Parent functions for data set?

Exponential functions increase faster than either linear or quadratic functions, while square root functions increase slower than either linear or quadratic functions. We can use a handy trick to find out whether this data set matches a linear or quadratic function. Look at the differences between successive y values:

 

0

    > 1

1

    > 2

3

    > 3

6

    > 4

10

    > 5

15

 

Since the differences are not the same, this function is not linear. Now we look at the differences between the differences...

 

0
    > 1
1         > 1
    > 2
3         > 1
    > 3
6         > 1
    > 4
10       > 1
    > 5
15

 

Since these differences are the same, this is a quadratic function.

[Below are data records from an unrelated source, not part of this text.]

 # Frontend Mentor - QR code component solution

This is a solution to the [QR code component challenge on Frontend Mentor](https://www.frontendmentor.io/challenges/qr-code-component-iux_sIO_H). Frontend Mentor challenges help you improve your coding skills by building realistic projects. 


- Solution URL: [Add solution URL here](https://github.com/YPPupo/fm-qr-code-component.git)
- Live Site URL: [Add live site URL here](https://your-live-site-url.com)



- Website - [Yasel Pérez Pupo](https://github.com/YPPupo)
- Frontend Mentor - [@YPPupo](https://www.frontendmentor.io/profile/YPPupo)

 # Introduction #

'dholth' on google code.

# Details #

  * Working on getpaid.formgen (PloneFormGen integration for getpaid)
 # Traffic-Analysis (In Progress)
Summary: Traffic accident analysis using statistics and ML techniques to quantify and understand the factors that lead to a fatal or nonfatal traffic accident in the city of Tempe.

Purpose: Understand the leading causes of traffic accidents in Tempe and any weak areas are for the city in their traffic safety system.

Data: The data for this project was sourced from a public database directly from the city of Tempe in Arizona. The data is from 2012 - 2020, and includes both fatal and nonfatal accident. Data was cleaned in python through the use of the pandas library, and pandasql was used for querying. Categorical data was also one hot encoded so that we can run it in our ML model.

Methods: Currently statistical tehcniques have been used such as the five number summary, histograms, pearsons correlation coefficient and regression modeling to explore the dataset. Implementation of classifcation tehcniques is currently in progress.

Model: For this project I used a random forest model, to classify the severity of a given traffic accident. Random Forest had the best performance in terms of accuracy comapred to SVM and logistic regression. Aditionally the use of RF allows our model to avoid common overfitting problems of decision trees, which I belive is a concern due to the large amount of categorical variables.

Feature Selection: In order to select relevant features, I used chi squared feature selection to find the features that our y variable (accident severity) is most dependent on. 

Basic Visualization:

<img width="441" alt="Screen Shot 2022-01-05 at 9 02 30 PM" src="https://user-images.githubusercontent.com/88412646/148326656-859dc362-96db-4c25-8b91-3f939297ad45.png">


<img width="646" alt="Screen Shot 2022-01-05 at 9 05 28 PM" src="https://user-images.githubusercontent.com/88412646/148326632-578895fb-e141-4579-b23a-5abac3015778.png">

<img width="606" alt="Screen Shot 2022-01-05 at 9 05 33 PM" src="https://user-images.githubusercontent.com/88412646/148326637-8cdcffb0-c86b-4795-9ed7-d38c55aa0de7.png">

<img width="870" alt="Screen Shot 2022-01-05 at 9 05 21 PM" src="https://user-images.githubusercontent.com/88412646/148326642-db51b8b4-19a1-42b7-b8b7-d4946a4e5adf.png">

If it took one more iteration, the function would be cubic. One more would be quartic (x⁴), then quintic (x⁵), etc.

 

 

 

If the function were growing too quickly for any of those, it would be exponential (given our choices). Too slowly for even a linear function would be a square root function (given our choices).

 

Quartic (x⁴):

 

0

      > 1

1               > 14

      > 15              > 36

16             > 50            > 24

      > 65              > 60

81             > 110          > 24

      > 175            > 84

256           > 194

      > 369

625

 

It takes four iterations for the differences to settle down.

 

 

Exponential (2^x):

 

1

    > 1

2         > 1

    > 2        > 1

4         > 2

    > 4        > 2

8         > 4

    > 8        > 4

16       > 8

    > 16

32

 

Notice that this pattern will never settle down to the same differences.

 

 

Square Root (√x):

 

0

     > 1

1

     > 0.414...

√2

     > 0.318...

√3

     > 0.268...

2

     > 0.236...

√5

 

This pattern will never settle down either, especially since the differences will all eventually become irrational numbers. Unlike the exponential function, though, the differences become smaller as x gets larger.